On to a Working Class Neighborhood in Edinburgh

Here we are, arriving at our Edinburgh flat.
Sonya and I flew over to Edinburgh from Dublin earlier today and got an earful about Ryanair, the discount European airline. Seems the Irish--at least--have strongly mixed feelings about its inexpensive fares and its constant nickeling and dining.

Dinner at the pub.
I think we both agreed that the 45-minute flight was uneventful, clean, comfortable (we were on the exit aisle, so we had tons of leg room), but small amenities simply are not there. I don't mind that at all. We did mind that it is so very difficult to book a flight, to pay for a flight, to download a ticket, etc. There seems to be a profit center in all that and it appears--I stress appears--that Ryan doesn't want you to take the basics and leave the rest.

One woman in our airport bus sneered when we said, "Ryanair." She dislikes the service, but said, "A couple of years ago I booked a $600 flight to London with three days' notice. That was before Ryanair. Recently, I took the same flight for $230. That's Ryan's doing."

In any case, we got what we wanted and we got it on the cheap. This is not a top-end vac a and considering the cost of things over 23 days is important. Tonight, we are on the second floor of a three-floor flat in downtown Edinburgh. It is a building constructed as part of an huge apartment project in the late 19th Century and it has the worn and beautiful look so common in Edinburgh, an old city by anybody's standard.

Edinburgh loves red doors.
At Lou's farm, we had separate quarters and separate loos (that's a bathroom for those of you who aren't as sophisticated as me). Here, we have a small room with two tiny (children's?) beds and the loo is on the third floor up a narrow, winding stairway. Sonya and I, as I have mentioned, are not intimately involved and won't be, but we can share sleeping quarters. This, though, might challenge us since I snore upon occasion. We'll see.

On our bus ride over from the airport, which took 45 minutes, we kept looking for Edinburgh, but only saw a modern, business-y city with a lot of people in ties and suits catching the bus, which pretty well stayed full. The old city finally showed up as we neared our temporary flat. I'm deeply impressed with the public transportation here. Comfortable, cheap, fast and convenient. We need something like that in the states.

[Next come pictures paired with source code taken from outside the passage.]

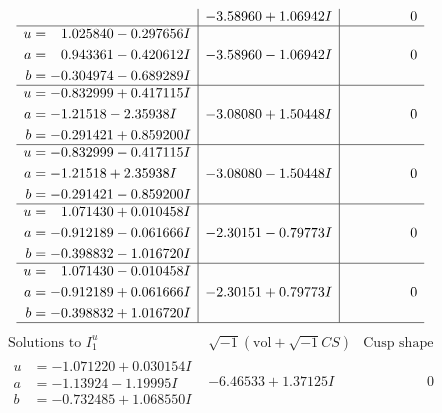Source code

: \documentclass[1p]{elsarticle_modified}
\theoremstyle{definition}
\newcommand{\I}{\sqrt{-1}}
\begin{document}
$$\begin{array}{c|c|c}
 & -3.58960 + 1.06942 I & \phantom{-0.000000 } 0 \\ \hline\begin{aligned}
u &= \phantom{-}1.025840 - 0.297656 I \\
a &= \phantom{-}0.943361 - 0.420612 I \\
b &= -0.304974 - 0.689289 I\end{aligned}
 & -3.58960 - 1.06942 I & \phantom{-0.000000 } 0 \\ \hline\begin{aligned}
u &= -0.832999 + 0.417115 I \\
a &= -1.21518 - 2.35938 I \\
b &= -0.291421 + 0.859200 I\end{aligned}
 & -3.08080 + 1.50448 I & \phantom{-0.000000 } 0 \\ \hline\begin{aligned}
u &= -0.832999 - 0.417115 I \\
a &= -1.21518 + 2.35938 I \\
b &= -0.291421 - 0.859200 I\end{aligned}
 & -3.08080 - 1.50448 I & \phantom{-0.000000 } 0 \\ \hline\begin{aligned}
u &= \phantom{-}1.071430 + 0.010458 I \\
a &= -0.912189 - 0.061666 I \\
b &= -0.398832 - 1.016720 I\end{aligned}
 & -2.30151 - 0.79773 I & \phantom{-0.000000 } 0 \\ \hline\begin{aligned}
u &= \phantom{-}1.071430 - 0.010458 I \\
a &= -0.912189 + 0.061666 I \\
b &= -0.398832 + 1.016720 I\end{aligned}
 & -2.30151 + 0.79773 I & \phantom{-0.000000 } 0\\
 \hline 
 \end{array}$$\newpage$$\begin{array}{c|c|c}  
\text{Solutions to }I^u_{1}& \I (\text{vol} + \sqrt{-1}CS) & \text{Cusp shape}\\
 \hline 
\begin{aligned}
u &= -1.071220 + 0.030154 I \\
a &= -1.13924 - 1.19995 I \\
b &= -0.732485 + 1.068550 I\end{aligned}
 & -6.46533 + 1.37125 I & \phantom{-0.000000 } 0 \\ \hline\begin{aligned}

\end{aligned}
\end{array}$$
\end{document}
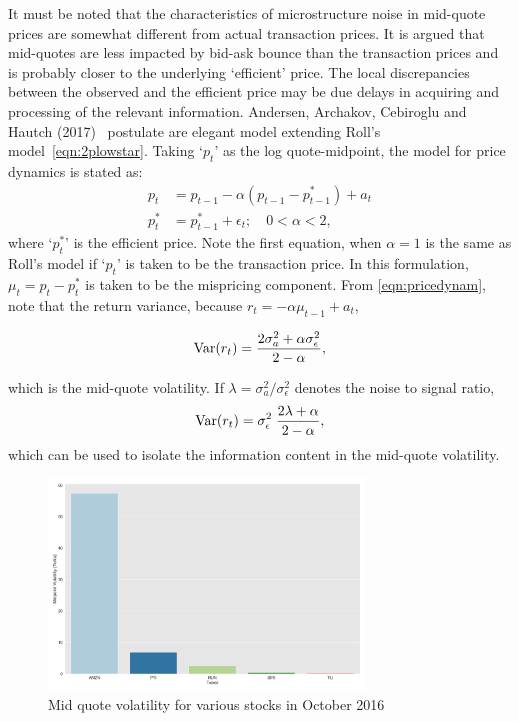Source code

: It must be noted that the characteristics of microstructure noise in mid-quote prices are somewhat different from actual transaction prices. It is argued that mid-quotes are less impacted by bid-ask bounce than the transaction prices and is probably closer to the underlying `efficient' price. The local discrepancies between the observed and the efficient price may be due delays in acquiring and processing of the relevant information. Andersen, Archakov, Cebiroglu and Hautch (2017)~\cite{archcebha17} postulate are elegant model extending Roll's model~\ref{eqn:2plowstar}. Taking `$p_t$' as the log quote-midpoint, the model for price dynamics is stated as:
	\begin{equation}\label{eqn:pricedynam}	
	\begin{split}
	p_t&= p_{t-1} - \alpha (p_{t-1} - p_{t-1}^*) + a_t \\
	p_t^*&= p_{t-1}^* + \epsilon_t; \quad 0<\alpha<2,
	\end{split}
	\end{equation}
where `$p_t^*$' is the efficient price. Note the first equation, when $\alpha=1$ is the same as Roll's model if `$p_t$' is taken to be the transaction price. In this formulation, $\mu_t= p_t - p_t^*$ is taken to be the mispricing component. From \eqref{eqn:pricedynam}, note that the return variance, because $r_t= -\alpha \mu_{t-1} + a_t$,
	
	\begin{equation}
	\operatorname{Var}(r_t)= \dfrac{2\sigma_a^2 + \alpha \sigma_\epsilon^2}{2 - \alpha},
	\end{equation}
	
which is the mid-quote volatility. If $\lambda= \sigma_a^2/\sigma_\epsilon^2$ denotes the noise to signal ratio,
	\begin{equation} \label{eqn:signalrationoise}
	\var(r_t)= \sigma_\epsilon^2\;  \dfrac{2\lambda + \alpha}{2-\alpha},
	\end{equation}
which can be used to isolate the information content in the mid-quote volatility. 


	\begin{figure}[!ht]
	\centering
	\includegraphics[width=0.75\textwidth]{chapters/chapter_trade_data_models/figures/mid_vol.png} 
	\caption{Mid quote volatility for various stocks in October 2016\label{fig:mid_vol}}
	\end{figure}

Our landlady is an easy-going 40ish Scot named Becky Smith (my sister's maiden name) with a college-aged son, Brandon, whom she said might be a bit noisy upon occasion. Becky says her brother-in-law is Dan "but not Smith." There is another boarder named Susan who is from New Mexico.

Becky sent us down to a nearby pub tonight and I jumped at the fish and chips, which were fine, if not over the top. Sonya did a burger. Good, she said. Our young waitress, a church music instructor by day, says she moved here from South Africa after her mom and dad split.

I'm getting jet lag and I miss Lou's farm and those wonderful people. I think that feeling may linger for a while.
This is the street where we're staying. Working class, old, comfy, Scottish.